Saved entries>
════
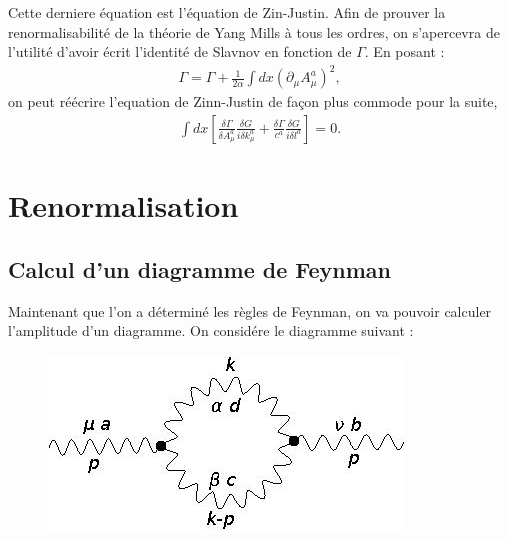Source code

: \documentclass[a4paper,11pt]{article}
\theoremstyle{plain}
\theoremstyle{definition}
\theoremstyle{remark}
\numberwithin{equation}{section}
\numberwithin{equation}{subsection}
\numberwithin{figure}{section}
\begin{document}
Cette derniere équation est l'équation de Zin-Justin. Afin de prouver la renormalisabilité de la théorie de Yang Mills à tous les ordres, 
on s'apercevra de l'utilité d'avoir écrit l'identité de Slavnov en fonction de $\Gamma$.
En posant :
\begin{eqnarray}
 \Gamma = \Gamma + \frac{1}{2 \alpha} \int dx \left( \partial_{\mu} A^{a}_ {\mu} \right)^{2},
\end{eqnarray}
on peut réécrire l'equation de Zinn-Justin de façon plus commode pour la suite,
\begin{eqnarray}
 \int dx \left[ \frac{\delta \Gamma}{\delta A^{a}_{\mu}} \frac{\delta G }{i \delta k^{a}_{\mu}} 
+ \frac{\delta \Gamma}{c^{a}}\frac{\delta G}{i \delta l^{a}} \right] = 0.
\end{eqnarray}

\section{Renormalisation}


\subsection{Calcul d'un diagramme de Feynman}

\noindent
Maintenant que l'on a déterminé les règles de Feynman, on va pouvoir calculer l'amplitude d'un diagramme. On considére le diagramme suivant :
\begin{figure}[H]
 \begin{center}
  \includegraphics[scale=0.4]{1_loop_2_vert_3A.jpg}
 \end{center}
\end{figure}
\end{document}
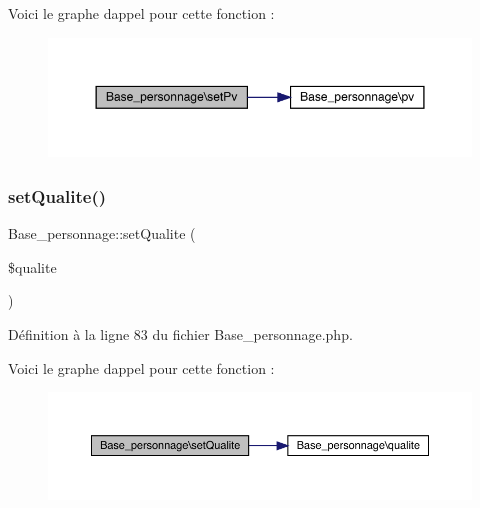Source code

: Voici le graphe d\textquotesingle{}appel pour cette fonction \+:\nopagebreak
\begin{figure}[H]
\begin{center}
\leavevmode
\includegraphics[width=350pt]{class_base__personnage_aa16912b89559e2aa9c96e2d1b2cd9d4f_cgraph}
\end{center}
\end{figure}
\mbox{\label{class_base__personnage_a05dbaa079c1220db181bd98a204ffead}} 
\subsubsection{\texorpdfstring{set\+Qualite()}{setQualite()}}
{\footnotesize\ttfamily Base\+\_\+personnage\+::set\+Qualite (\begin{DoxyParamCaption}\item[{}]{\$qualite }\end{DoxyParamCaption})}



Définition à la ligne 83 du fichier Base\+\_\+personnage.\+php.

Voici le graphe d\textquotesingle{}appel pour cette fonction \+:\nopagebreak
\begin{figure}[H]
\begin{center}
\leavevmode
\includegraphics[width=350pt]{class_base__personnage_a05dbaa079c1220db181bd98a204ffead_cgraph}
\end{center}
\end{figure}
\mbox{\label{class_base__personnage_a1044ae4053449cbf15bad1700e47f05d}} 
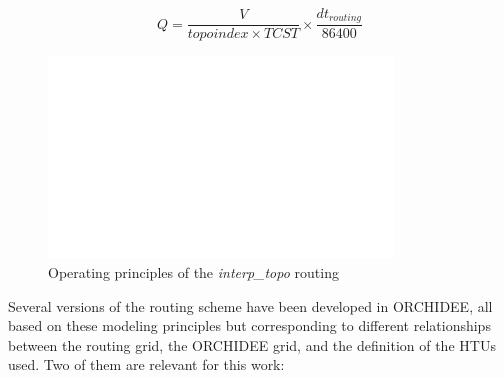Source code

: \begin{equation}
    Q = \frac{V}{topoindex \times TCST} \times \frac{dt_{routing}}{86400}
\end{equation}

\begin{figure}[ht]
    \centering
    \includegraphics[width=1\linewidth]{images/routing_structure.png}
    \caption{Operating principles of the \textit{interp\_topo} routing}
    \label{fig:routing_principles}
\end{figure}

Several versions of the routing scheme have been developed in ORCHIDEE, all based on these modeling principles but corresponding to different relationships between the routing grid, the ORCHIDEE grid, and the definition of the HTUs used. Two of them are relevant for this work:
════
Task details> Answer with the number alone: how many lines in the records include the word "Voici"?

Result for this task> 2